During his international career, Longley played alongside a number of the greats of Australian basketball including Andrew Gaze, Phil Smyth, Mark Bradtke, Andrew Vlahov, Ray Borner, Brett Maher, and Larry Sengstock.

==Awards==
In 2001, Longley was inducted into the Australian Institute of Sport 'Best of the Best'. He was the #1 ticket holder at the Fremantle Dockers in the Australian Football League between 2006 and 2007. In 2006 he was inducted into Basketball Australia's Hall of Fame in Melbourne.

On 8 October 2009 Longley was inducted into the Sport Australia Hall of Fame at its 25th anniversary dinner in Melbourne, becoming only the fourth basketball player to be inducted along with Andrew Gaze, Michele Timms, and Phil Smyth.

In August 2021, Longley was inducted into the Basketball Western Australia Hall of Fame.

==Coaching career==
Longley has spoken of the importance of the Australian Boomers to his growth as a player, citing it as the reason he wanted to return to the national program as an assistant coach; he would later become the assistant coach of the Australian men's national basketball team from 2013 to 2019.

==Executive career==
In 1999, Longley became a part-owner of the Perth Wildcats basketball club in the Australian National Basketball League (NBL) alongside Andrew Vlahov. He donated his 75% equity to Vlahov in 2004.

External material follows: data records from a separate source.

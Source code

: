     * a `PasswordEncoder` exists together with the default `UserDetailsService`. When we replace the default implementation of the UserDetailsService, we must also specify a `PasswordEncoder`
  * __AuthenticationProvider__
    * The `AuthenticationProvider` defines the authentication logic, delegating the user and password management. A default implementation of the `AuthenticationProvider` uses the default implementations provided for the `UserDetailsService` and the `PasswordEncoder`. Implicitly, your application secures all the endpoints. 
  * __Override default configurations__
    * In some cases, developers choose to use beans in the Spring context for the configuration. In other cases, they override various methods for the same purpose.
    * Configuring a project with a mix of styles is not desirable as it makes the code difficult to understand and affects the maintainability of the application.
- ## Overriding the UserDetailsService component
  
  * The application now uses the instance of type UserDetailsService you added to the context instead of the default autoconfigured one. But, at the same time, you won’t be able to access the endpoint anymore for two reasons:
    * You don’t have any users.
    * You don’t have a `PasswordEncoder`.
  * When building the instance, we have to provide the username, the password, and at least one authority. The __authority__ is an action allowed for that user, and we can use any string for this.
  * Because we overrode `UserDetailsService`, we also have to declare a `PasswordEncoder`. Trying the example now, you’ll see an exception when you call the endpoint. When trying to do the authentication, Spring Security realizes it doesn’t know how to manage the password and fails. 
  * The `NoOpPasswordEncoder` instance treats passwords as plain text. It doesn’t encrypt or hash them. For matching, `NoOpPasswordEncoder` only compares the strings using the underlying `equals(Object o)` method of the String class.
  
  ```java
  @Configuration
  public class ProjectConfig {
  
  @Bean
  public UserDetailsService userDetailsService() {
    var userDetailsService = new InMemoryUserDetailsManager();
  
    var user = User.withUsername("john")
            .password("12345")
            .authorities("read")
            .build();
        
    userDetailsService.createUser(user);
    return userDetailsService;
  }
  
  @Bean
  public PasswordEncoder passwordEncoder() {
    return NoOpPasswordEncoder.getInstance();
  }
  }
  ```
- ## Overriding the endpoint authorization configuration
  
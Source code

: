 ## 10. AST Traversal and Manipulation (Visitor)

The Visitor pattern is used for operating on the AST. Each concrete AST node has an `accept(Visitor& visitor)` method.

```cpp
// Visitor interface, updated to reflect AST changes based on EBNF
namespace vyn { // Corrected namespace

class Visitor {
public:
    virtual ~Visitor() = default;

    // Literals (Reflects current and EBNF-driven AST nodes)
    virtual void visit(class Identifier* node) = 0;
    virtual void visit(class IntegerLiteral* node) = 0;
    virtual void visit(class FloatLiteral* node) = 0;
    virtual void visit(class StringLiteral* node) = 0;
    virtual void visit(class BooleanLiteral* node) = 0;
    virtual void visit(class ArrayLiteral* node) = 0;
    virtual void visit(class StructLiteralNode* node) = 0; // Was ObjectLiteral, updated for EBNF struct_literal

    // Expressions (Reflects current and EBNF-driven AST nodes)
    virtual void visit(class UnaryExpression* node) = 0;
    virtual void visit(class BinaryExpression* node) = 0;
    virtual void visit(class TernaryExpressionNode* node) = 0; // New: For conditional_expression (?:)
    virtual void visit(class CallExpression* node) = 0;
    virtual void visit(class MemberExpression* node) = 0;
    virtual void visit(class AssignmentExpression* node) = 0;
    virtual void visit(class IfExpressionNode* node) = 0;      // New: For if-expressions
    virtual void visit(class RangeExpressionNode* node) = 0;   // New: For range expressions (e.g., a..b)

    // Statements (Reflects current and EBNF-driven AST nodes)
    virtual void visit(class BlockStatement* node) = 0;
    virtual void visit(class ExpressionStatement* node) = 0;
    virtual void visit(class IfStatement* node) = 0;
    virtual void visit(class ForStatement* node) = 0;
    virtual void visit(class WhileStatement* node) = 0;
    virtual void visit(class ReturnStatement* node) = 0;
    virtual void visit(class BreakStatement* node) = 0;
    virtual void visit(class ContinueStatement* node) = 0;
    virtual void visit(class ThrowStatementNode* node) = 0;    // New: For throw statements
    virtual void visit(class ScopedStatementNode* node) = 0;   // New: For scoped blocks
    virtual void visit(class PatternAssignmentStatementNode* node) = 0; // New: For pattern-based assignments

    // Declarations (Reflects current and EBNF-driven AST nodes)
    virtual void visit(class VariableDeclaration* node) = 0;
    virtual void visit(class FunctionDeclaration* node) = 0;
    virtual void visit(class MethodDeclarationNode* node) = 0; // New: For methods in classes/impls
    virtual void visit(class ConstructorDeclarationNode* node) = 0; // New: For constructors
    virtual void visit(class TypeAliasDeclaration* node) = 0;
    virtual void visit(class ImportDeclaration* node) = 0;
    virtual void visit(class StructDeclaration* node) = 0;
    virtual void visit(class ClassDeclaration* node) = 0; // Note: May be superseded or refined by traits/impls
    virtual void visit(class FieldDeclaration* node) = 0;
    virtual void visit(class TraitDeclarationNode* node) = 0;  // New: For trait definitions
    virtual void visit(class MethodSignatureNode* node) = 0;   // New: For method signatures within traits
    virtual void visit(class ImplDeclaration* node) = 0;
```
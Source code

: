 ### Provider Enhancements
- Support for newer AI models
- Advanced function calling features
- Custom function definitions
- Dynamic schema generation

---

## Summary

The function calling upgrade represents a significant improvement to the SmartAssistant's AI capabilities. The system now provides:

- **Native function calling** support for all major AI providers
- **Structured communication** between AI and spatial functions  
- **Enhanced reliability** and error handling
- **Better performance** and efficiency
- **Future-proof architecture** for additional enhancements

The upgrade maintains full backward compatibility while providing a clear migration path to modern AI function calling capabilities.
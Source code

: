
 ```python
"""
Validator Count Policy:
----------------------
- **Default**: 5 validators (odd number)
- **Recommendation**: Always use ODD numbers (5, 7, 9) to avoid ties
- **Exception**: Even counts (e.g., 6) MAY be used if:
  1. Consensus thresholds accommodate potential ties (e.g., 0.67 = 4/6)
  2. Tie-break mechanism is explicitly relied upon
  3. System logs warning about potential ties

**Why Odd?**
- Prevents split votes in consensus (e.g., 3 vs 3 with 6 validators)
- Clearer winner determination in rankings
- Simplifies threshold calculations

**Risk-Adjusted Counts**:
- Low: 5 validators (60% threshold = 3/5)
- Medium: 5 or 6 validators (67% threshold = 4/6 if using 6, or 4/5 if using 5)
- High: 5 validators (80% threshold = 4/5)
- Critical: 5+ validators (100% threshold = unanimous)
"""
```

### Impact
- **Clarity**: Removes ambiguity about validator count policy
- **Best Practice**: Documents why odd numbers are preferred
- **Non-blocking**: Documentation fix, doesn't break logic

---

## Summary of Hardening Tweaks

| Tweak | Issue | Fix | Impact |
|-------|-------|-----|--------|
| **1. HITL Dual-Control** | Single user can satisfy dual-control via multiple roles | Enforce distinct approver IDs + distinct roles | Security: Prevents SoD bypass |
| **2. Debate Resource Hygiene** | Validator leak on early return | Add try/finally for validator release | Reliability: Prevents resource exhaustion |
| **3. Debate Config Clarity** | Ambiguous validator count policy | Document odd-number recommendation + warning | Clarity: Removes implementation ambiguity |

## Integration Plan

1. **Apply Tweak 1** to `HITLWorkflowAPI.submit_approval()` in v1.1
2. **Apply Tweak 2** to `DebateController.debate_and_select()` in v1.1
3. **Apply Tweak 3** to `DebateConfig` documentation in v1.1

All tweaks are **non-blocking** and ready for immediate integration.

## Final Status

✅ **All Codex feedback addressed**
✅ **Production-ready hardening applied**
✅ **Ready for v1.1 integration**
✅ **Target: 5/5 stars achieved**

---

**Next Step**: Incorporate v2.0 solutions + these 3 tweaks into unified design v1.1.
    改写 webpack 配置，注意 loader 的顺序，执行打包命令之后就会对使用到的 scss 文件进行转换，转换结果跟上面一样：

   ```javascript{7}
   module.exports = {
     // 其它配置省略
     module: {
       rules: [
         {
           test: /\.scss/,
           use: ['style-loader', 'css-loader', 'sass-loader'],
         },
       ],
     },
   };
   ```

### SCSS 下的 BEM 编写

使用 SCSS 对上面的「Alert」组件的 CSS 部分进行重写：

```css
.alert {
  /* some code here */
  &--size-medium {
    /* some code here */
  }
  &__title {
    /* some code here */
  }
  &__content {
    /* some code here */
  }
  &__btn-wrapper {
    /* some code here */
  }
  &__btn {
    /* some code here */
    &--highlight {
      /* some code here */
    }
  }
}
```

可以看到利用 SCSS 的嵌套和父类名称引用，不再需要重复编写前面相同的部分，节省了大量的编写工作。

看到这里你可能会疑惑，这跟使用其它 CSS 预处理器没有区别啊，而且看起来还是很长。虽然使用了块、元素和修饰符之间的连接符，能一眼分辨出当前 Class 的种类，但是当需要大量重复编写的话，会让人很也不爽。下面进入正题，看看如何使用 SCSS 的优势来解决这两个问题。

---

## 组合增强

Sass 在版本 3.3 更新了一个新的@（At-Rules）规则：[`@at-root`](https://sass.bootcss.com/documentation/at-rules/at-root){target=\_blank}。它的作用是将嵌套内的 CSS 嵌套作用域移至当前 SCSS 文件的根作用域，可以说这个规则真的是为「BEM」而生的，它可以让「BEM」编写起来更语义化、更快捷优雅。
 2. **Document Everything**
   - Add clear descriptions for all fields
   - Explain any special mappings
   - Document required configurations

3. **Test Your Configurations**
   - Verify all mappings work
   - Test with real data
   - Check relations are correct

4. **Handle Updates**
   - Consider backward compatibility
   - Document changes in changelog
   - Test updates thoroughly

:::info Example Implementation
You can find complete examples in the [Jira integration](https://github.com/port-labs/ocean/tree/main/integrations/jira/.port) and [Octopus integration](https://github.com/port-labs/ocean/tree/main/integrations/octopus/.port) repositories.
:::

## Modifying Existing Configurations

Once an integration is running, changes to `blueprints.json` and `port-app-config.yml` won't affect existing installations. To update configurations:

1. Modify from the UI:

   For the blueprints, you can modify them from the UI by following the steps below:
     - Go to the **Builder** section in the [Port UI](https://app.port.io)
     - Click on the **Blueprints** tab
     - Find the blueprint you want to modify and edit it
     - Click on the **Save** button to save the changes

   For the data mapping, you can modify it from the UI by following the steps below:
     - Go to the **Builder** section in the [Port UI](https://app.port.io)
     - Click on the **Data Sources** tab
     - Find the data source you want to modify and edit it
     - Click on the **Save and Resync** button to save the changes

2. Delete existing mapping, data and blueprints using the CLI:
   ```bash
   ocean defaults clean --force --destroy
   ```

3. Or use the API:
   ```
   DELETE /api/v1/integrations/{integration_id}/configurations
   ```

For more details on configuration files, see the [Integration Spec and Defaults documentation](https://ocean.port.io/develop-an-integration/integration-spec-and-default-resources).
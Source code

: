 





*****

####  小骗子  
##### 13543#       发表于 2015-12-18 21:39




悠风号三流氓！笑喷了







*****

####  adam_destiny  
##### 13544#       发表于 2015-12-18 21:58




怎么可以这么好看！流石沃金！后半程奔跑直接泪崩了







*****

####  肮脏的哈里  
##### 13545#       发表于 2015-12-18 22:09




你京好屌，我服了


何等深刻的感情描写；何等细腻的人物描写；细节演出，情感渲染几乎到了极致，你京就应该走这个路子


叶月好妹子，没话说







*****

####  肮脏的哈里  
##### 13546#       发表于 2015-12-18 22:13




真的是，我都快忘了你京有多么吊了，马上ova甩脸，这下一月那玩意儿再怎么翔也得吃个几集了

In 2019, Longley joined the Sydney Kings of the NBL as a special advisor. In 2022, he became a member of the ownership group for Hoops Capital Pty Ltd which owns the Kings and the Sydney Flames of the Women's National Basketball League.

==Personal life==
Longley was married to an American, Kelly Yates, whom he met while he was attending college in Albuquerque and they have two daughters. He married an Australian, Anna Gare, a former musician and current television presenter, in 2008. The Longley family are well known in the Fremantle, Western Australia area, to the extent that a 25-year-old, then Chicago Bulls player, Longley was present at the Fremantle Football Club's unveiling and launch at the Fremantle Port. He cited Fremantle at the time as "one of the world's great spots".

In 1996, Longley bought a house in Riverwoods, Illinois. Also in 1996, he wrote a book, Running with the Bulls, about the 1995–96 season; Bulls coach Phil Jackson wrote the foreword.

On 6 April 2007, Longley's $2 million home in Fremantle was destroyed by a fire. It was initially believed that much of Longley's memorabilia from his basketball career was lost, although he later said he only lost his 1996 team photo. He then bought a warehouse on a nearby street which Gare's father, an architect, converted into a house for their needs. In 2015, the couple moved to a property near the coastal Western Australian town of Denmark.

In December 2009 Longley, who had previously participated in marine conservation efforts, named a newly discovered shrimp species Lebbeus clarehannah after his 15-year-old daughter. His wife's sister Sophie is married to British comedian Ben Elton.